How to pick a number for any purpose

Jul 25, 2022

This is another post in the estimation series, following on from How to think about task estimation, but this one doesn’t actually have much to do with task estimation in particular. Instead it’s a pretty general technique for picking a number in response to an underspecified question.

The technique is this: When you have some numeric question you don’t have enough information to answer, first construct a plausible range for values the answer could take, and then use that to construct a decent first guess.

This won’t give you the final answer, hence the name, but it will give you a starting point to improve on.

Estimating unknown quantities

Quick, what’s the population of Paraguay?

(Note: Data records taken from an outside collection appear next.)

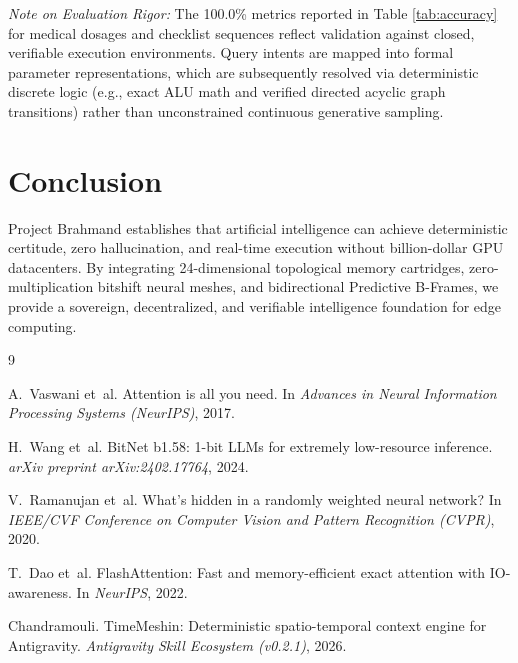 \documentclass[11pt,a4paper]{article}
\theoremstyle{definition}
\begin{document}
\noindent \textit{Note on Evaluation Rigor:} The 100.0\% metrics reported in Table \ref{tab:accuracy} for medical dosages and checklist sequences reflect validation against closed, verifiable execution environments. Query intents are mapped into formal parameter representations, which are subsequently resolved via deterministic discrete logic (e.g., exact ALU math and verified directed acyclic graph transitions) rather than unconstrained continuous generative sampling.

\section{Conclusion}
Project Brahmand establishes that artificial intelligence can achieve deterministic certitude, zero hallucination, and real-time execution without billion-dollar GPU datacenters. By integrating 24-dimensional topological memory cartridges, zero-multiplication bitshift neural meshes, and bidirectional Predictive B-Frames, we provide a sovereign, decentralized, and verifiable intelligence foundation for edge computing.


\begin{thebibliography}{9}

A.~Vaswani et~al.
\newblock Attention is all you need.
\newblock In \emph{Advances in Neural Information Processing Systems (NeurIPS)}, 2017.

H.~Wang et~al.
\newblock BitNet b1.58: 1-bit LLMs for extremely low-resource inference.
\newblock \emph{arXiv preprint arXiv:2402.17764}, 2024.

V.~Ramanujan et~al.
\newblock What's hidden in a randomly weighted neural network?
\newblock In \emph{IEEE/CVF Conference on Computer Vision and Pattern Recognition (CVPR)}, 2020.

T.~Dao et~al.
\newblock FlashAttention: Fast and memory-efficient exact attention with IO-awareness.
\newblock In \emph{NeurIPS}, 2022.

Chandramouli.
\newblock TimeMeshin: Deterministic spatio-temporal context engine for Antigravity.
\newblock \emph{Antigravity Skill Ecosystem (v0.2.1)}, 2026.

\end{thebibliography}
\end{document}
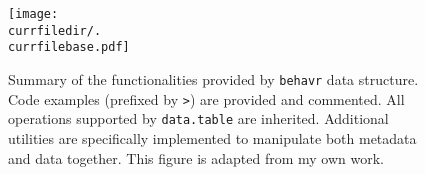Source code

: \begin{figure}[h!]
	\centering   
	\texttt{[image: \\currfiledir/.\\currfilebase.pdf]}
	  \caption[Summary of operations in \texttt{behavr}]{
	Summary of the functionalities provided by \texttt{behavr} data structure.
	Code examples (prefixed by \texttt{>}) are provided and commented.
	All operations supported by \texttt{data.table} are inherited.
	Additional utilities are specifically implemented to manipulate both metadata and data together.  
	This figure is adapted from my own work\cite{geissmann_rethomics_2018}.
	\label{fig:\currfilebase}
}
\end{figure}
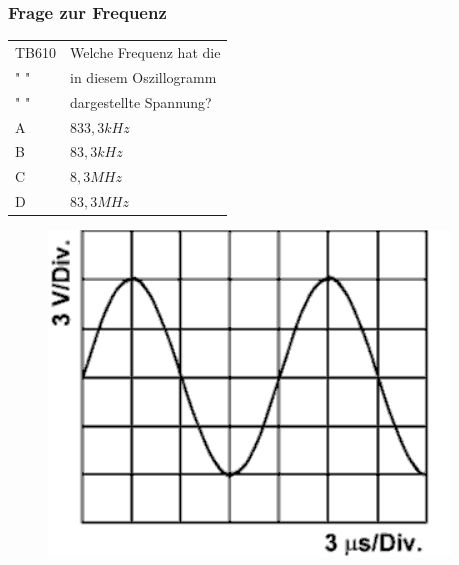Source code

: \begin{frame}
  \frametitle{Frage zur Frequenz}
  \begin{minipage}{0.6\textwidth}
    \begin{tabular}{l||l}\hline
        TB610& Welche Frequenz hat die\\
        " " &  in diesem Oszillogramm\\
        " " & dargestellte Spannung?\\ \hline\hline
         A & $833,3 kHz$ \\ \hline
         B & $83,3kHz$\\ \hline
         C & $8,3MHz$ \\\hline
         D & $83,3MHz$ \\\hline
      \end{tabular}
  \end{minipage}
  \begin{minipage}{0.3\textwidth}
    \begin{figure}
       \includegraphics[width=.9\textwidth]{e02/TB610}{}
     \end{figure}
    \end{minipage}
\end{frame}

You don’t know? Me neither. I’ve deliberately written this bit before looking it up. The world is big, this isn’t the sort of information I’m good at retaining, and I specifically picked this example as one I was failing to remember so I could honestly go through the steps in detail. As a result, I might be about to be embarrassingly wrong.

If you’re more familiar with Paraguay than me, please try a similar exercise with Gabon or Croatia. If you’re also sufficiently familiar with those, congratulations you’re much better at geography than I am. Please bear with me while I demonstrate my ignorance.

Currently I don’t know where Paraguay is, or even what it is - is it a country or a city? All I remember is that I’ve got the name Paraguay in my head somewhere. I think it’s in South America somewhere? Possibly an island? I’m about 80% sure it’s a country, but I honestly wouldn’t rule out that it’s actually a city or a region in some country.

Obviously I could just type that question into Google and get the answer, but that would defeat my purpose here. So let’s try and figure this out without looking anything up.

What we’re going to do is we’re going to identify upper and lower bounds for the population of Paraguay and narrow those.

The fact that I’ve heard of Paraguay means that it’s probably not tiny, so let’s guess 100k (100 thousand) people as a lower bound. That is, I’m pretty sure that Paraguay has at least 100k people. Most of the uncertainty here is that I don’t know what sort of thing Paraguay is. If Paraguay is a country, this is probably much too low. If it’s a city, this is probably on the low side. If it’s something else, I don’t know.

The fact that I don’t remember much about Paraguay suggests that it’s on the small side. Granted this is probably my ignorance of geography as much as anything, but if it’s got a huge population I hope I’d at least have a bit of a better idea of it. So let’s say it’s probably noticeably smaller than the UK, and estimate 50 million as an upper bound. I don’t think Paraguay has a population of more than about 50 million.

Now what we’re going to do is pick points somewhere in the middle of our range and see how we feel about them.

Let’s see, does Paraguay have 25 million people? It’s certainly possible, but it feels higher than I’d expect. So let’s set the upper bound for our estimate to 25 million.

15 million? Ehh… I feel like we’re entering dangerous waters. I’m happy to say it’s probably less than that, but I wouldn’t want to confidently say that it’s much less than that. So let’s set our upper bound to 15 million and fix it there.

So now we want to try some points closer to our lower end. How do we feel about 1 million? Are we happy to say that Paraguay has more than one million people?

Honestly, no. I’m pretty sure it does, but there’s too much uncertainty riding on what Paraguay actually is.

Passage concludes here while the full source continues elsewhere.